– Басков – раз! Сериков – два! Малыгин – три!! Ты какое дело сейчас рассматриваешь, судья?!
Пора идти домой. После разговора с Пащенко хотелось окунуться в горячую ванну, зажать ноздри пальцами и опуститься на дно. Тепло, спокойно, лишь легкий пассат тревожит верхушки кокосовых пальм. Встать на доску, заорать на весь пляж: «Алоха, Гавайи!!» – и взлететь на гребень волны...
Кто такой Малетин? А кто его знает? Мужик молодой какой-то. Сейчас Сбруев, не понимающий, зачем это нужно, но ведомый гневными приказами руководства, пытается установить местонахождение человека, «засветившегося» в качестве сопровождающего груз на таможенном посту.
Впрочем, какое до этого дело мне? Те же фигуранты, что и в моем деле? Ну и что? У бандитов жизнь такая. Простите, Алексей Петрович Смышляев, что я так о вашем племяннике...
Образно говоря, сейчас я нахожусь в состоянии заготовки, которую прессовщица держит в руках под тяжелым прессом. Механизм, взведенный в состояние боевого спуска, дымится и гудит от напряжения. Одно нажатие ногой кнопки, и на меня обрушится миллиард тонн веса. Одни, с любопытством разглядывая этот процесс со стороны, мечтают, чтобы меня убило в одно мгновение. Другие, наоборот, хотят увидеть Струге в новой его форме.
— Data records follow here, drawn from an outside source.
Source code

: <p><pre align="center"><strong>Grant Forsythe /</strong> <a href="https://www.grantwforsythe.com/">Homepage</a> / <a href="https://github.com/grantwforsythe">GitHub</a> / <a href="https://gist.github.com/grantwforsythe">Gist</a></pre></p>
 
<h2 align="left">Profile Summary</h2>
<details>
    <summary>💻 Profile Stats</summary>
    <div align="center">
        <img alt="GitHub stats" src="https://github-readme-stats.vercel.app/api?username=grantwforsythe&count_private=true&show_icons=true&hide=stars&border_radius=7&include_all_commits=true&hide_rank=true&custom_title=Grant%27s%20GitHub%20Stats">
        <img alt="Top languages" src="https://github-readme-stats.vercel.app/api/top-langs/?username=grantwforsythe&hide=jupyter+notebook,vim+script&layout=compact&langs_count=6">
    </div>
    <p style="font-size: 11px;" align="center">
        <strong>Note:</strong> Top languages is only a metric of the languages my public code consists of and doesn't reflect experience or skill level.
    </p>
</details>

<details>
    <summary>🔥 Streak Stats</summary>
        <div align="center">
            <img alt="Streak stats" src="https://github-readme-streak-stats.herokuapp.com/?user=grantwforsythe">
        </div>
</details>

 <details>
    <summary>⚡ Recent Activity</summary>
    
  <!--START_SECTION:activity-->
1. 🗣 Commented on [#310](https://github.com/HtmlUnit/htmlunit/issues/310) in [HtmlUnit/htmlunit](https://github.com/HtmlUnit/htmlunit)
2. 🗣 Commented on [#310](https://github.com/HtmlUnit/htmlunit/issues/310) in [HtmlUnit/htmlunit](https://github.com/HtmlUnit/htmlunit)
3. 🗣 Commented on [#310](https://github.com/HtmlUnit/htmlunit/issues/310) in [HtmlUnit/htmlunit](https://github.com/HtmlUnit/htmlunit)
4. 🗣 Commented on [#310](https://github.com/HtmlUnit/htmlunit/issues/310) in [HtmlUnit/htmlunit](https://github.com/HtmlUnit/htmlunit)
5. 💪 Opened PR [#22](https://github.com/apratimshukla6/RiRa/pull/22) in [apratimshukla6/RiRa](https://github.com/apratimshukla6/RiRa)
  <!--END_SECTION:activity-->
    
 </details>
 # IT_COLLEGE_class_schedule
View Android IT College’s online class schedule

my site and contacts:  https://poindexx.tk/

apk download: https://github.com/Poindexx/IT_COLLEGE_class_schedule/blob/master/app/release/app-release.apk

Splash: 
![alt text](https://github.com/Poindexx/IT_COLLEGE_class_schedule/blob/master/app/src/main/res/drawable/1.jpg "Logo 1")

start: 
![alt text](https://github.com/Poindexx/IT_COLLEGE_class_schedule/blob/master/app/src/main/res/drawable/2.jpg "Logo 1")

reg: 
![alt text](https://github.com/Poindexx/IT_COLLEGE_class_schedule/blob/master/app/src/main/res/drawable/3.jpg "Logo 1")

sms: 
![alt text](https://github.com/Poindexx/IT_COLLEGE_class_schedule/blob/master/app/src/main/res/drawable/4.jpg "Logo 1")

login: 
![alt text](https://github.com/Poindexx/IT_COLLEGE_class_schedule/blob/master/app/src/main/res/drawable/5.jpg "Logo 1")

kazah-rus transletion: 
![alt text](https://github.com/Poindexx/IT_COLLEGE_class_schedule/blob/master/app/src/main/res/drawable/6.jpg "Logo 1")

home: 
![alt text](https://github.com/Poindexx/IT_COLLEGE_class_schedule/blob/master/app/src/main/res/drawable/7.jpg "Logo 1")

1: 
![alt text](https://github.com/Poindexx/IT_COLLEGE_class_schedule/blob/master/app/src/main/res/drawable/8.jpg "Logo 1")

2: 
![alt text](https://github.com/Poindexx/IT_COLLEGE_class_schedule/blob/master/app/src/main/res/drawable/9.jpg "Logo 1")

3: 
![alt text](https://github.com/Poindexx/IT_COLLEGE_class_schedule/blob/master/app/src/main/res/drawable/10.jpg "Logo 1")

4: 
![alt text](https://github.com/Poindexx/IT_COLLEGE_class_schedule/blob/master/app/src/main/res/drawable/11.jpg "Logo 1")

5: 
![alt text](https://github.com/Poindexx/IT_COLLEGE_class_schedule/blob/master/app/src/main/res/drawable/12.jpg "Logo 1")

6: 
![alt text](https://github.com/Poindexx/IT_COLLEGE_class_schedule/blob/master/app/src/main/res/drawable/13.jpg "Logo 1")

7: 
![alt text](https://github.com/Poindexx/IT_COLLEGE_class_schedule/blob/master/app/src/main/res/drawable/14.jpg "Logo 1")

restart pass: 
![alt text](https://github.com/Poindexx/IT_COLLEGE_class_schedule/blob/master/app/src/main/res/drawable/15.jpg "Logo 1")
В той самой, программу которой заложила прессовщица. Одно ее желание – и я стану круглым. Если дурное настроение – квадратным. Мечтательное – овальным. Все зависит от побуждений мастера, который шептал над программой формы.
Я же в тот момент, когда молот падает, стараюсь напрячь все свои силы и превратиться в алмаз, который сделает в прессе огромную правильной формы выбоину. Именно сегодня, когда состоится первое заседание по делу Малыгина, я чувствую это напряжение. Все замерли, как брокеры на бирже. Едва стрелка пересечет отметку с цифрой «двенадцать», все замечутся, как чайки, заорут, стараясь подешевле купить и подороже продать, принося своей стороне максимальную выгоду. После первого же процесса я окажусь в центре событий, превращусь в куклу, которую будут толкать плечами, делать подсечки и другие пакости, направленные на то, чтобы сбить судью с ног. Давление начнется со всех сторон и одновременно.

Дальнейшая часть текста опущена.